Abstract 3109

The outcome of patients (pts) relapsing after stem cell transplantation (SCT) is poor with limited therapeutic approaches in this group. A second or subsequent SCT is an option, however both high treatment related mortality (TRM) and high rate of disease relapse have been reported after such procedure so far. The objective of the study was to determine efficacy and safety of allogeneic SCT in patients relapsing with lymphoproliferative diseases after prior alloSCT or autoSCT.

Material and methods.

Fifty pediatric and adult patients with Hodgkin lymphoma (HL-24), non-Hodgkin lymphoma (NHL-10), acute lymphoblastic leukemia (ALL-9) and multiple myeloma (MM-7) in median age 33.5 (range: 3–56) years were included into the study. Nine pts relapsed after previous alloSCT and 41 after autologous transplant. The median time interval between previous transplant and relapse and median time interval between transplants were 8 (range :1–45) and 19 (range: 3–89) months, respectively. Complete remission (CR) was achieved in 23 pts before current transplant, while remaining 27 pts undergone alloSCT with active disease. For conditioning, reduced intensity protocols based on fludarabine were used in 46 pts, 4 were treated with myeloblative therapy based on total body irradiation (TBI). Stem cells from sibling (27) or unrelated (23) donors were grafted in median dose 4.1 (1.5–12.4)x10e6 of CD34+ cells/kg.

Results:

Engraftment was observed in 44 (88%) pts, 6 pts died before +21 day after transplant. Severe toxic complication (CTCAE grade 3–4) developed in 13 (26%) pts with multiorgan failure (MOF) in 7 of them. Infectious complications were observed in 41 (82%) pts (febrile of unknown origin 25, bacterial 10, fungal 3, bacterial+fungal 3). Acute graft versus host disease (GVHD) 2–4 grade occurred in 19 (38%) pts, while chronic extensive GVHD in 10 (20%) pts. Fifteen (30%) patients relapsed after treatment.

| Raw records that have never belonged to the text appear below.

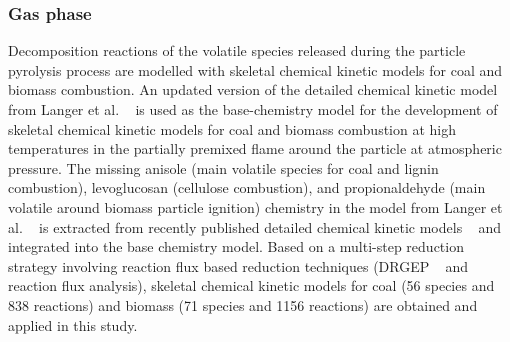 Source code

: \begin{btUnit}
\subsubsection{Gas phase} 
Decomposition reactions of the volatile species released during the particle pyrolysis process are modelled with skeletal chemical kinetic models for coal and biomass combustion. An updated version of the detailed chemical kinetic model from Langer et al. ~\cite{Langer2023} is used as the base-chemistry model for the development of skeletal chemical kinetic models for coal and biomass combustion at high temperatures in the partially premixed flame around the particle at atmospheric pressure. The missing anisole (main volatile species for coal and lignin combustion), levoglucosan (cellulose combustion), and propionaldehyde (main volatile around biomass particle ignition) chemistry in the model from Langer et al. ~\cite{Langer2023} is extracted from recently published detailed chemical kinetic models ~\cite{Wagnon2018, Debiagi2016, Pelucchi2015} and integrated into the base chemistry model. Based on a multi-step reduction strategy involving reaction flux based reduction techniques (DRGEP ~\cite{PepiotDesjardins2008} and reaction flux analysis), skeletal chemical kinetic models for coal (56 species and 838 reactions) and biomass (71 species and 1156 reactions) are obtained and applied in this study.



\end{btUnit}
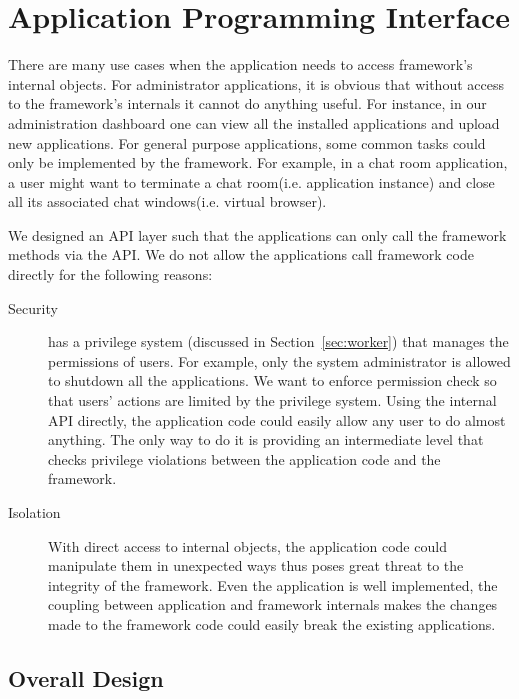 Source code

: \chapter{Application Programming Interface}
\label{ch:api}
There are many use cases when the application needs
to access framework's internal objects.
For administrator applications,
it is obvious that without access to the framework's internals
it cannot do anything useful.
For instance, in our administration dashboard one can
view all the installed applications and upload new applications.
For general purpose applications,
some common tasks could only be implemented by the framework.
For example,
in a chat room application,
a user might want to terminate a chat room(i.e. application instance)
and close all its associated chat windows(i.e. virtual browser).

We designed an API layer such that the applications can only call
the framework methods via the API.
We do not allow the applications call framework code directly for the
following reasons:

\begin{description}

\item[Security] \cb has a privilege system (discussed in
Section~\ref{sec:worker})  that manages the permissions of users. For example,
only the system administrator is allowed to shutdown all the  applications. We
want to enforce permission check so that users' actions  are limited by the
privilege system. Using the internal API directly, the application code could
easily allow any user to do almost anything. The only way to do it is
providing an intermediate level  that checks privilege violations between the
application code and the framework.

\item[Isolation] With direct access to internal objects, the application  code
could manipulate them in unexpected ways thus poses great threat to  the
integrity of the framework. Even the application is well implemented, the
coupling between application and framework internals makes the changes made to
the framework code could easily break the existing applications.

\end{description}


\section{Overall Design}

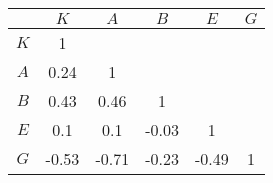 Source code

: \begin{tabular}{c  c  c  c  c  c}\hline \hline
     &  $K$      &     $A$   &      $B$   &      $E$  & $G$ \\ \hline
 $K$ &     1     &           &            &           &   \\ 
 $A$ & 0.24 &      1    &            &           &   \\ 
 $B$ & 0.43 & 0.46 &      1     &           &   \\ 
 $E$ & 0.1 & 0.1 & -0.03 &      1    &   \\ 
 $G$ & -0.53 & -0.71 & -0.23 & -0.49 & 1 \\ \hline \hline
\end{tabular}

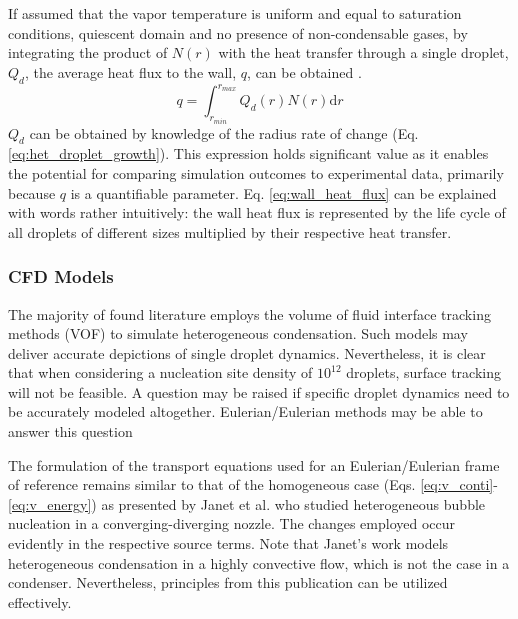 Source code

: \documentclass[12pt]{article}
\numberwithin{equation}{section}
\begin{document}
If assumed that the vapor temperature is uniform and equal to saturation conditions, quiescent domain and no presence of non-condensable gases, by integrating the product of $N(r)$ with the heat transfer through a single droplet, $Q_{d}$, the average heat flux to the wall, $q$, can be obtained \cite{marengo2022surface}.
\begin{equation}\label{eq:wall_heat_flux}
    q=\int_{r_{min}}^{r_{max}}Q_{d}(r)N(r)\mathrm{d}r 
\end{equation} 
$Q_{d}$ can be obtained by knowledge of the radius rate of change (Eq. \ref{eq:het_droplet_growth}). This expression holds significant value as it enables the potential for comparing simulation outcomes to experimental data, primarily because $q$ is a quantifiable parameter. Eq. \ref{eq:wall_heat_flux} can be explained with words rather intuitively: the wall heat flux is represented by the life cycle of all droplets of different sizes multiplied by their respective heat transfer.
\subsubsection{CFD Models}\label{sss:Literature-Heterogeneous-CFD}
The majority of found literature employs the volume of fluid interface tracking methods (VOF) to simulate heterogeneous condensation. Such models may deliver accurate depictions of single droplet dynamics. Nevertheless, it is clear that when considering a nucleation site density of $10^{12}$ droplets, surface tracking will not be feasible. A question may be raised if specific droplet dynamics need to be accurately modeled altogether. Eulerian/Eulerian methods may be able to answer this question

The formulation of the transport equations used for an Eulerian/Eulerian frame of reference remains similar to that of the homogeneous case (Eqs. \ref{eq:v_conti}-\ref{eq:v_energy}) as presented by Janet et al. \cite{janet2015heterogeneous} who studied heterogeneous bubble nucleation in a converging-diverging nozzle. The changes employed occur evidently in the respective source terms. Note that Janet's work models heterogeneous condensation in a highly convective flow, which is not the case in a condenser. Nevertheless, principles from this publication can be utilized effectively.
\end{document}
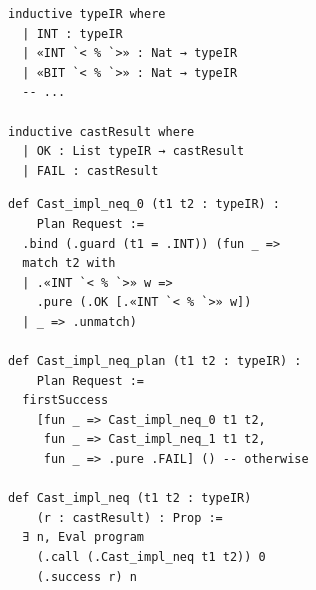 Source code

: \begin{examplerow}
\begin{minipage}[t]{0.5\linewidth}
\vspace{0pt}
\begin{lstlisting}[style=leanexample,style=examplecolumn]
inductive typeIR where
  | INT : typeIR
  | «INT `< % `>» : Nat → typeIR
  | «BIT `< % `>» : Nat → typeIR
  -- ...

inductive castResult where
  | OK : List typeIR → castResult
  | FAIL : castResult
\end{lstlisting}
\end{minipage}%
\begin{minipage}[t]{0.5\linewidth}
\vspace{0pt}
\begin{lstlisting}[style=leanexample,style=examplecolumn]
def Cast_impl_neq_0 (t1 t2 : typeIR) :
    Plan Request :=
  .bind (.guard (t1 = .INT)) (fun _ =>
  match t2 with
  | .«INT `< % `>» w =>
    .pure (.OK [.«INT `< % `>» w])
  | _ => .unmatch)

def Cast_impl_neq_plan (t1 t2 : typeIR) :
    Plan Request :=
  firstSuccess
    [fun _ => Cast_impl_neq_0 t1 t2,
     fun _ => Cast_impl_neq_1 t1 t2,
     fun _ => .pure .FAIL] () -- otherwise

def Cast_impl_neq (t1 t2 : typeIR)
    (r : castResult) : Prop :=
  ∃ n, Eval program
    (.call (.Cast_impl_neq t1 t2)) 0
    (.success r) n
\end{lstlisting}
\end{minipage}
\end{examplerow}
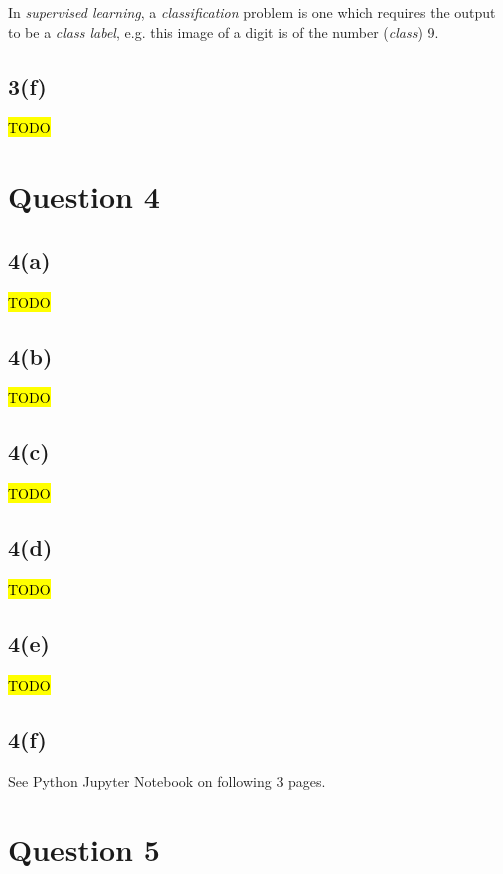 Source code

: \documentclass[12pt, a4paper,reqno]{article}
\begin{document}
In \emph{supervised learning}, a \emph{classification} problem is one which requires the output to be a \emph{class label}, e.g. this image of a digit is of the number (\emph{class}) 9.

\subsection*{3(f)}
\hl{TODO}


%
%
\clearpage\section*{Question 4}

\subsection*{4(a)}
\hl{TODO}

\subsection*{4(b)}
\hl{TODO}

\subsection*{4(c)}
\hl{TODO}

\subsection*{4(d)}
\hl{TODO}

\subsection*{4(e)}
\hl{TODO}

\subsection*{4(f)}
See Python Jupyter Notebook on following 3 pages.




%
%
\clearpage\section*{Question 5}
\end{document}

Over a median follow–up duration of 7 (range: 0–83) months, 19 (38%) pts were alive with median survival 25 (95%CI=14.5–35) months. Probability of 3-years overall survival (pOS) was 0.117±0.091. Among 31 (62%) pts who died, 11 early deaths (before +100 day post transplant) occurred: 4 due to infection and 7 because of MOF. Late deaths were caused by relapse (9), GVHD (7), toxicity (2) and infections (2). TRM was 44%.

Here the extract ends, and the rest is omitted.